When 'Legends' were Thin on the Ground – Part 5

Continuing the theme of listing the players who represented Everton from 1946-47, when the Football League resumed following World War Two, until !950-51 when Everton were relegated to the old Second Division.

Continuing the theme of listing the players who represented Everton from 1946-47, when the Football League resumed following World War Two, until !950-51 when Everton were relegated to the old Second Division.

Thomas Edwin Jones

Born 4 April 1930; Died 5 June 2010

Signed straight from school Tommy Jones was to spend 17 years as an Everton player, he had to wait six years before making his first team debut, and when it came he had to face Arsenal at Highbury.

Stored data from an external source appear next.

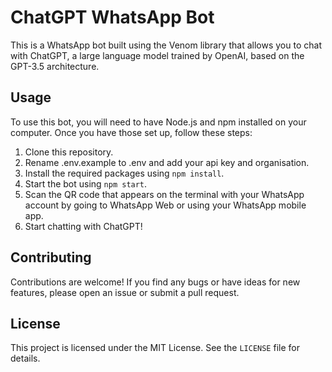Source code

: # ChatGPT WhatsApp Bot

This is a WhatsApp bot built using the Venom library that allows you to chat with ChatGPT, a large language model trained by OpenAI, based on the GPT-3.5 architecture.

## Usage

To use this bot, you will need to have Node.js and npm installed on your computer. Once you have those set up, follow these steps:

1. Clone this repository.
2. Rename .env.example to .env and add your api key and organisation.
3. Install the required packages using `npm install`.
4. Start the bot using `npm start`.
5. Scan the QR code that appears on the terminal with your WhatsApp account by going to WhatsApp Web or using your WhatsApp mobile app.
6. Start chatting with ChatGPT!

## Contributing

Contributions are welcome! If you find any bugs or have ideas for new features, please open an issue or submit a pull request.

## License

This project is licensed under the MIT License. See the `LICENSE` file for details.
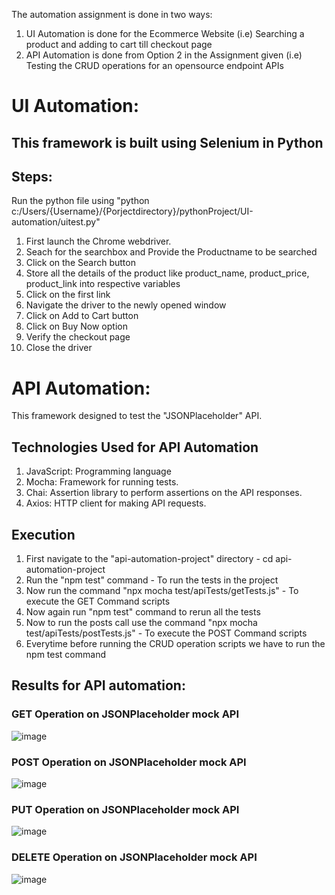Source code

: The automation assignment is done in two ways:
1. UI Automation is done for the Ecommerce Website (i.e) Searching a product and adding to cart till checkout page
2. API Automation is done from Option 2 in the Assignment given (i.e) Testing the CRUD operations for an opensource endpoint APIs

# UI Automation:
## This framework is built using Selenium in Python
## Steps:
Run the python file using "python c:/Users/{Username}/{Porjectdirectory}/pythonProject/UI-automation/uitest.py"
1. First launch the Chrome webdriver.
2. Seach for the searchbox and Provide the Productname to be searched
3. Click on the Search button
4. Store all the details of the product like product_name, product_price, product_link into respective variables
5. Click on the first link
6. Navigate the driver to the newly opened window
7. Click on Add to Cart button
8. Click on Buy Now option
9. Verify the checkout page
10. Close the driver

# API Automation:
This framework designed to test the "JSONPlaceholder" API. 
## Technologies Used for API Automation
1. JavaScript: Programming language
2. Mocha: Framework for running tests.
3. Chai: Assertion library to perform assertions on the API responses.
4. Axios: HTTP client for making API requests.

## Execution
1. First navigate to the "api-automation-project" directory - cd api-automation-project
2. Run the "npm test" command - To run the tests in the project
3. Now run the command "npx mocha test/apiTests/getTests.js" - To execute the GET Command scripts
4. Now again run "npm test" command to rerun all the tests
5. Now to run the posts call use the command "npx mocha test/apiTests/postTests.js" - To execute the POST Command scripts
6. Everytime before running the CRUD operation scripts we have to run the npm test command

## Results for API automation:

### GET Operation on JSONPlaceholder mock API
![image](https://github.com/user-attachments/assets/ae438ad9-902d-4e6a-9c10-9d2e32167c03)

### POST Operation on JSONPlaceholder mock API
![image](https://github.com/user-attachments/assets/c0ded7f8-4638-4858-b8dc-e27478fd3a55)

### PUT Operation on JSONPlaceholder mock API
![image](https://github.com/user-attachments/assets/aa3b36c6-4bbd-4195-920d-7bef03920611)

### DELETE Operation on JSONPlaceholder mock API
![image](https://github.com/user-attachments/assets/5343fdaf-d9f2-494b-a8ea-02baa0f42736)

As if following his namesake TG Jones wasn't bad enough, he was part of the team that was relegated to the Second Division for only the second time, at the end of his first season.

Some publications state that he was known to fans as T E Jones, but I would challenge that statement, because I don't know any Everton supporter who called him anything but Tommy, I believe it was after his legendary predecessor T G Jones had left the club, that sports writers referred to him as T E to avoid confusion.

Tommy Jones was Everton's first choice centre-half throughout the 1950s, initially a full-back he developed into an outstanding cool, calculated defender, a stopper of the highest quality.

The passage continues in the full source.